When this burning is not done, the equilibrium of the ecosystem is thrown out of balance.

But it’s not simply a case of randomly burning different parts of the environment.

“You have to have knowledge of when to burn and when plants are going to come up, among other things,” Vaarzon-Morel says.

There are long and complex traditions and intricate knowledge which informs the burning practices, she adds. “This knowledge about fire is encoded in the stories and songs,” she says.
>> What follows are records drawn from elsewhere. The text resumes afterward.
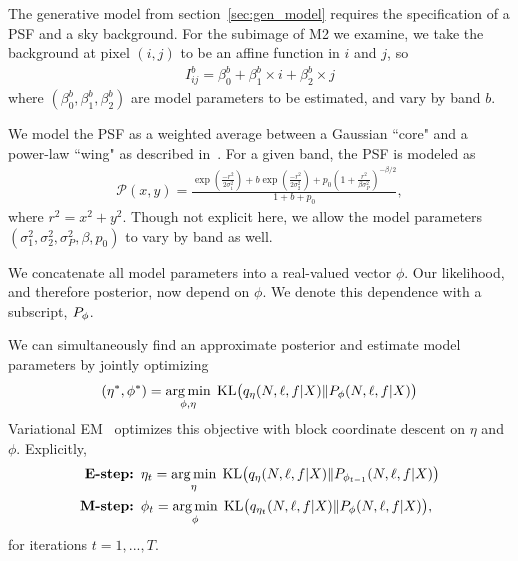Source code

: The generative model from section~\ref{sec:gen_model} requires
the specification of a PSF and a sky background. 
For the subimage of M2 we examine, 
we take the background at pixel $(i, j)$ to be an affine function in $i$ and $j$, so 
\begin{align}
    I_{ij}^{b} = \beta_0^{b} + \beta_1^{b} \times i + \beta_2^{b} \times j
\end{align}
where $(\beta_0^{b}, \beta_1^{b}, \beta_2^{b})$ are model parameters to be estimated, and 
vary by band $b$. 


We model the PSF as a weighted average between a Gaussian ``core" and a power-law ``wing" as described in~\cite{Xin2018psf}. For a given band, the PSF is modeled as 
\begin{align}
    \mathcal{P}(x, y) = \frac{\exp(\frac{-r^2}{2\sigma_1^2}) + 
                            b \exp(\frac{-r^2}{2\sigma_2^2}) + 
                            p_0(1 + \frac{r^2}{\beta\sigma^2_P})^{-\beta/2} }{1 + b + p_0},
\end{align}
where $r^2 = x^2 + y^2$. Though not explicit here, we allow the model parameters 
$(\sigma_1^2, \sigma_2^2, \sigma_P^2, \beta, p_0)$ to vary by band as well. 

We concatenate all model parameters into a real-valued vector $\phi$.
Our likelihood, and therefore posterior, now depend on $\phi$. We denote this dependence with a subscript, $P_\phi$. 

We can simultaneously find an approximate posterior and 
estimate model parameters by jointly optimizing 
\begin{align}
(\eta^*, \phi^*) = \operatorname*{arg\,min}_{\phi, \eta} \; \mathrm{KL}\big (q_{\eta}(N, \ell, f |X) \| P_{\phi}(N, \ell, f | X)\big)\label{eq:em_obj}
\end{align}
Variational EM~\cite{Jordan_intro_vi, neal2000varem, Beal2002varem} optimizes this objective with block coordinate descent on $\eta$ and $\phi$. Explicitly, 
\begin{align}
    \text{{\bf E-step: }} & 
    \eta_{t} = \operatorname*{arg\,min}_\eta \; \mathrm{KL}\big (q_{\eta    }(N, \ell, f |X) \| P_{\phi_{t - 1}}(N, \ell, f | X)\big)
    \label{eq:e_step}
    \\
    \text{{\bf M-step: }} & \phi_{t} = \operatorname*{arg\,min}_{\phi} \; \mathrm{KL}\big (q_{\eta_t}(N, \ell, f |X) \| P_{\phi}(N, \ell, f | X)\big), 
    \label{eq:m_step}
\end{align}
for iterations $t = 1, ..., T$. 

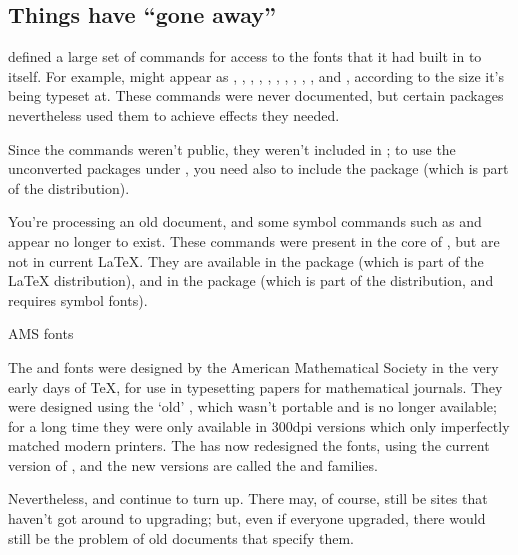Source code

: \subsection{Things have ``gone away''}


\LaTeXo{} defined a large set of commands for access to the fonts
that it had built in to itself.  For example,  might
appear as , , ,
, , , , ,
, ,  and , according
to the size it's being typeset at.
These commands were never documented, but certain packages
nevertheless used them to achieve effects they needed.

Since the commands weren't public, they weren't included in \LaTeXe{};
to use the unconverted \LaTeXo{} packages under \LaTeXe{}, you need
also to include the  package (which is part of the
\LaTeXe{} distribution).


You're processing an old document, and some symbol commands such as
 and  appear no longer to exist.  These commands were
present in the core of \LaTeXo{}, but are not in current \LaTeX{}.
They are available in the  package (which is part of
the \LaTeX{} distribution), and in the  package
(which is part of the  distribution, and requires 
symbol fonts).
\begin{ctanrefs}
\item[AMS fonts]
\end{ctanrefs}


The  and  fonts were designed by the
American Mathematical Society in the very early days of \TeX{}, for
use in typesetting papers for mathematical journals.  They were
designed using the `old' \MF{}, which wasn't portable and is no longer
available; for a long time they were only available in 300dpi versions
which only imperfectly matched modern printers.  The  has
now redesigned the fonts, using the current version of \MF{}, and the
new versions are called the  and 
families.

Nevertheless,  and  continue to turn up.
There may, of course, still be sites that haven't got around to
upgrading; but, even if everyone upgraded, there would still be the
problem of old documents that specify them.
Vaarzon-Morel says that non-indigenous people in Alice Springs were doing hazard reduction burning to prevent fire, but they didn’t do it correctly. “They were burning at the wrong times and they were burning dangerously because they did not understand the winds necessarily, or how things work, or the plants. Warlpiri can look at plants and know what the burn’s going to be like, how it is going to act,” she says.

Governments not using knowledge

The deeper knowledge of burning that Aboriginal groups have, comes from a 70,000-year long relationship with the land – and is particularly useful for mitigating the intensity of bushfires.

Although not all Aboriginal groups retain this knowledge because so much traditional knowledge and history was lost during the colonial period, many groups in fire-prone areas still have very useful contributions and knowledge to share.

The government has yet to make use of this extensive knowledge.

Lack of government intervention is not limited to not supporting indigenous burning practices. In this out-of-control fire season, Australia’s Prime Minister Scott Morrison is still defending his decision not to hold a bushfire emergency summit, forcing fire chiefs to push for it themselves.